Diabetes is a serious condition. If undiagnosed or not well controlled, the risks of having heart disease, kidney disease or eye damage are greatly increased.

On the plus side, diabetes is an illness that can be managed. With a good diet, regular activity and, if needed, medication people can live healthily. Some people even report that their diabetes diagnosis has been a much needed welcome call and helped them to get their lives back on track.

I don’t have diabetes, what can I do to prevent it?

Diabetes can be either prevented or delayed, for as much as decades, by making and sticking to some basic lifestyle changes.

  • Aim to be physically active each day - read tips on keeping active
  • Keep your diet relatively free from high calorie and processed foods
  • If overweight, choose smaller portions of fatty and carbohydrate heavy foods
  • Avoid smoking and cut down on any alcohol

Healthy eating

Type 2 diabetes is believed to be partly brought on by diet. Certainly not everyone with type 2 diabetes is overweight, however, about 85 to 90% are.

Healthy eating is therefore a key factor for reducing the risk of diabetes and for managing diabetes for those who have it.

I have diabetes, how can I control it?

A lot of people with diabetes find the illness to be very confusing, particularly in the early stages.

Understanding what diabetes is and how exactly it affects us in the way it does is a great first step in helping to get the condition under control.

With an understanding of the condition and how it affects you, you’re in a good position to make the lifestyle changes needed.

Much of the same advice for preventing diabetes can be applied for those who have diabetes, particularly if you are overweight or struggling with cholesterol levels.

Treatment and blood glucose testing

Depending on how high your blood sugar levels are, you may be put onto medication.
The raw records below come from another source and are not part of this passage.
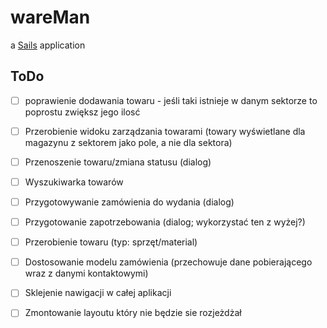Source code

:# wareMan

a [Sails](http://sailsjs.org) application

## ToDo
- [ ] poprawienie dodawania towaru - jeśli taki istnieje w danym sektorze to poprostu zwiększ jego ilosć

- [ ] Przerobienie widoku zarządzania towarami (towary wyświetlane dla magazynu z sektorem jako pole, a nie dla sektora)
- [ ] Przenoszenie towaru/zmiana statusu (dialog)
- [ ] Wyszukiwarka towarów
- [ ] Przygotowywanie zamówienia do wydania (dialog)
- [ ] Przygotowanie zapotrzebowania (dialog; wykorzystać ten z wyżej?)

- [ ] Przerobienie towaru (typ: sprzęt/material)
- [ ] Dostosowanie modelu zamówienia (przechowuje dane pobierającego wraz z danymi kontaktowymi)

- [ ] Sklejenie nawigacji w całej aplikacji
- [ ] Zmontowanie layoutu który nie będzie sie rozjeżdżał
The guidelines given to the NHS by NICE (The National Institute of Clinical Excellence) recommend people with type 2 diabetes are given education to help them manage their condition. Particularly if medication is being prescribed, access to blood glucose supplies should be made available to go with the education.

Blood glucose testing supplies are relatively expensive and some GPs may be reluctant to prescribe the supplies. If you are in this position, read our guide on test strip availability to see how you may be able to persuade your GP to prescribe these supplies.